As I’ve previously mentioned, I’ve been reading Altared by Claire and Eli as part of the Single Roots first community book read. I just finished the book, and something else hit home with me that I felt I should share.

Claire writes about taking a much needed mini-vacation to visit the Cloisters in Manhattan:

When I walked into the Cloisters, feeling like a flat stick figure amid the centuries of spirituality that had come before me, I was more agitated than soothed. I was encouraged but also discouraged by the examples of lives lived for God. At every turn, the phony marks of tourism reminded me that I had lived my life with as much commitment to love as a mere visitor. For so long I had cheapened the extravagant vision of God’s love with labels, tied it off with ropes, and studied it as an artifact rather than as a living emblem of truth.(emphasis mine)

So many of us approach the Christian life like a museum. We read about the sufferings of Paul. We marvel at the faithfulness of God in the lives of the apostles. Perhaps some of us even go so far as to read Foxe’s Book of Martyrs (the older editions are better) and are astonished by the sacrifice and boldness of those who gave their lives for the sake of the gospel. And then we put that astonishment back on the shelf, and go about our daily lives, remaining unchanged by the testimony of the apostles and the early church. Remaining unchanged by the power of the gospel. We look at the gospel and its implications and application objectively, like we would a museum artifact, and then we walk away. Yet, this is not what Jesus commands.

John 15:1-8; 9-11 ESV

1 “I am the true vine, and my Father is the vinedresser. 2 Every branch in me that does not bear fruit he takes away, and every branch that does bear fruit he prunes, that it may bear more fruit. 3 Already you are clean because of the word that I have spoken to you. 4 Abide in me, and I in you. As the branch cannot bear fruit by itself, unless it Abides in the vine, neither can you, unless you Abide in me. 5 I am the vine; you are the branches. Whoever Abides in me and I in him, he it is that bears much fruit, for apart from me you can do nothing. 6 If anyone does not Abide in me he is thrown away like a branch and withers; and the branches are gathered, thrown into the fire, and burned. 7 If you Abide in me, and my words Abide in you, ask whatever you wish, and it will be done for you. 8 By this my Father is glorified, that you bear much fruit and so prove to be my disciples.

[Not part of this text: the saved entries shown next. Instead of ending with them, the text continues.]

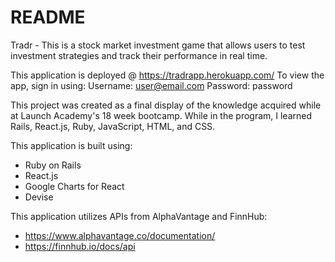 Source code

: # README


Tradr - This is a stock market investment game that allows users to test investment strategies and track their performance in real time.

This application is deployed @ https://tradrapp.herokuapp.com/
To view the app, sign in using:
 Username: user@email.com
 Password: password

This project was created as a final display of the knowledge acquired while at Launch Academy's 18 week bootcamp.  While in the program, I learned Rails, React.js, Ruby, JavaScript, HTML, and CSS.  

This application is built using:
  * Ruby on Rails
  * React.js
  * Google Charts for React
  * Devise

This application utilizes APIs from AlphaVantage and FinnHub:
  * https://www.alphavantage.co/documentation/
  * https://finnhub.io/docs/api

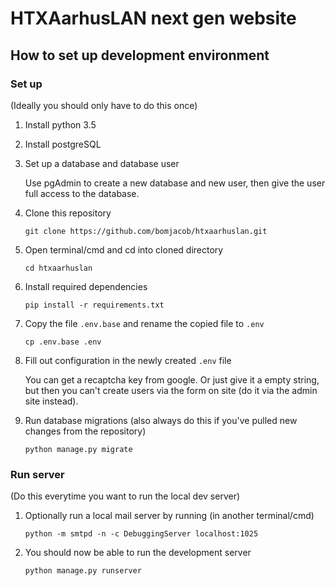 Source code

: # HTXAarhusLAN next gen website
  
## How to set up development environment  

### Set up
(Ideally you should only have to do this once)

1. Install python 3.5
2. Install postgreSQL
3. Set up a database and database user

    Use pgAdmin to create a new database and new user, then give the user full access to the database.
4. Clone this repository

    `git clone https://github.com/bomjacob/htxaarhuslan.git`
5. Open terminal/cmd and cd into cloned directory

    `cd htxaarhuslan`
6. Install required dependencies

    `pip install -r requirements.txt`
7. Copy the file `.env.base` and rename the copied file to `.env`

    `cp .env.base .env`
8. Fill out configuration in the newly created `.env` file

    You can get a recaptcha key from google. Or just give it a empty string, but then you can't create users via the form on site (do it via the admin site instead).
9. Run database migrations (also always do this if you've pulled new changes from the repository)

    `python manage.py migrate`

### Run server
(Do this everytime you want to run the local dev server)

1. Optionally run a local mail server by running (in another terminal/cmd)

    `python -m smtpd -n -c DebuggingServer localhost:1025`
2. You should now be able to run the development server

    `python manage.py runserver`
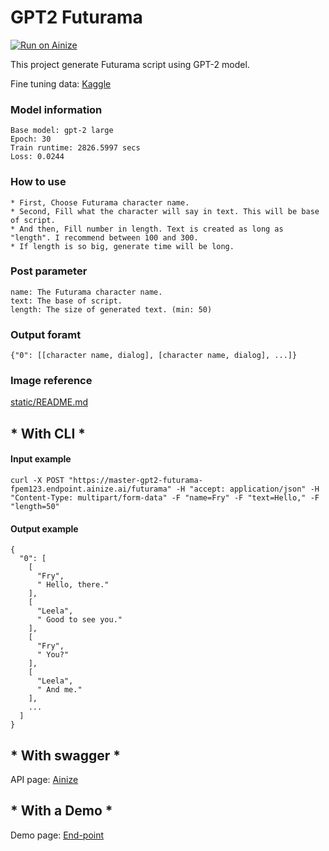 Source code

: # GPT2 Futurama

[![Run on Ainize](https://ainize.ai/images/run_on_ainize_button.svg)](https://ainize.web.app/redirect?git_repo=https://github.com/fpem123/GPT2-Futurama)

This project generate Futurama script using GPT-2 model.

Fine tuning data: [Kaggle](https://www.kaggle.com/josephvm/futurama-seasons-16-transcripts?select=only_spoken_text.csv)

### Model information

    Base model: gpt-2 large
    Epoch: 30
    Train runtime: 2826.5997 secs
    Loss: 0.0244

### How to use

    * First, Choose Futurama character name.
    * Second, Fill what the character will say in text. This will be base of script.
    * And then, Fill number in length. Text is created as long as "length". I recommend between 100 and 300.
    * If length is so big, generate time will be long.

### Post parameter

    name: The Futurama character name.
    text: The base of script.
    length: The size of generated text. (min: 50)

### Output foramt

    {"0": [[character name, dialog], [character name, dialog], ...]}


### Image reference

[static/README.md](https://github.com/fpem123/GPT2-Futurama/blob/master/static/README.md)

## * With CLI *

#### Input example

    curl -X POST "https://master-gpt2-futurama-fpem123.endpoint.ainize.ai/futurama" -H "accept: application/json" -H "Content-Type: multipart/form-data" -F "name=Fry" -F "text=Hello," -F "length=50"

#### Output example

    {
      "0": [
        [
          "Fry",
          " Hello, there."
        ],
        [
          "Leela",
          " Good to see you."
        ],
        [
          "Fry",
          " You?"
        ],
        [
          "Leela",
          " And me."
        ],
        ...
      ]
    }

## * With swagger *

API page: [Ainize](https://ainize.ai/fpem123/GPT2-Futurama?branch=master)

## * With a Demo *

Demo page: [End-point](https://master-gpt2-futurama-fpem123.endpoint.ainize.ai/) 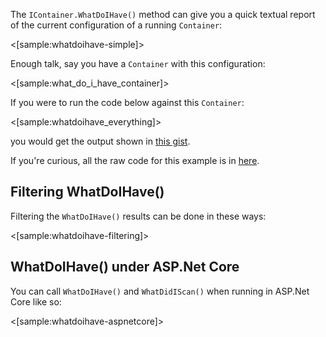 <!--Title: WhatDoIHave()-->

The `IContainer.WhatDoIHave()` method can give you a quick textual report of the current configuration of a running `Container`:

<[sample:whatdoihave-simple]>

Enough talk, say you have a `Container` with this configuration:

<[sample:what_do_i_have_container]>

If you were to run the code below against this `Container`:

<[sample:whatdoihave_everything]>

you would get the output shown in <a href="https://gist.github.com/jeremydmiller/7eae90eda21cc47ed24fa30623f9feb2" target="_new">this gist</a>.


If you're curious, all the raw code for this example is in [here](https://github.com/JasperFx/lamar/blob/master/src/Lamar.Testing/IoC/Diagnostics/WhatDoIHave_smoke_tests.cs).

## Filtering WhatDoIHave()

Filtering the `WhatDoIHave()` results can be done in these ways:

<[sample:whatdoihave-filtering]>

## WhatDoIHave() under ASP.Net Core

You can call `WhatDoIHave()` and `WhatDidIScan()` when running in ASP.Net Core like so:

<[sample:whatdoihave-aspnetcore]>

9 As the Father has loved me, so have I loved you. Abide in my love. 10 If you keep my commandments, you will Abide in my love, just as I have kept my Father’s commandments and Abide in his love. 11 These things I have spoken to you, that my joy may be in you, and that your joy may be full.

In this one passage alone, we see that the Christian life is not one to be approached as a tourist, but rather one in which we live, eat, breathe, and are transformed by the gospel. The ESV Study Bible notes that to “abide” means to “continue in a daily, personal relationship with Jesus, characterized by trust, prayer, obedience.” Yes, we must look at the gospel objectively, to get a clear meaning of the text, but then we must also press into it subjectively, asking how that objective meaning should change us in our lives today. How does it dictate the way we should live, think, and act? The gospel isn’t just a legal justification and a relational invitation, though it is certainly no less, but it must also be personal transformation.

And we can’t overlook WHY Jesus commands this: So that His joy will be in us, and that our joy may be full.

How can we go about this week embracing and embodying the love of Jesus by obeying His commands?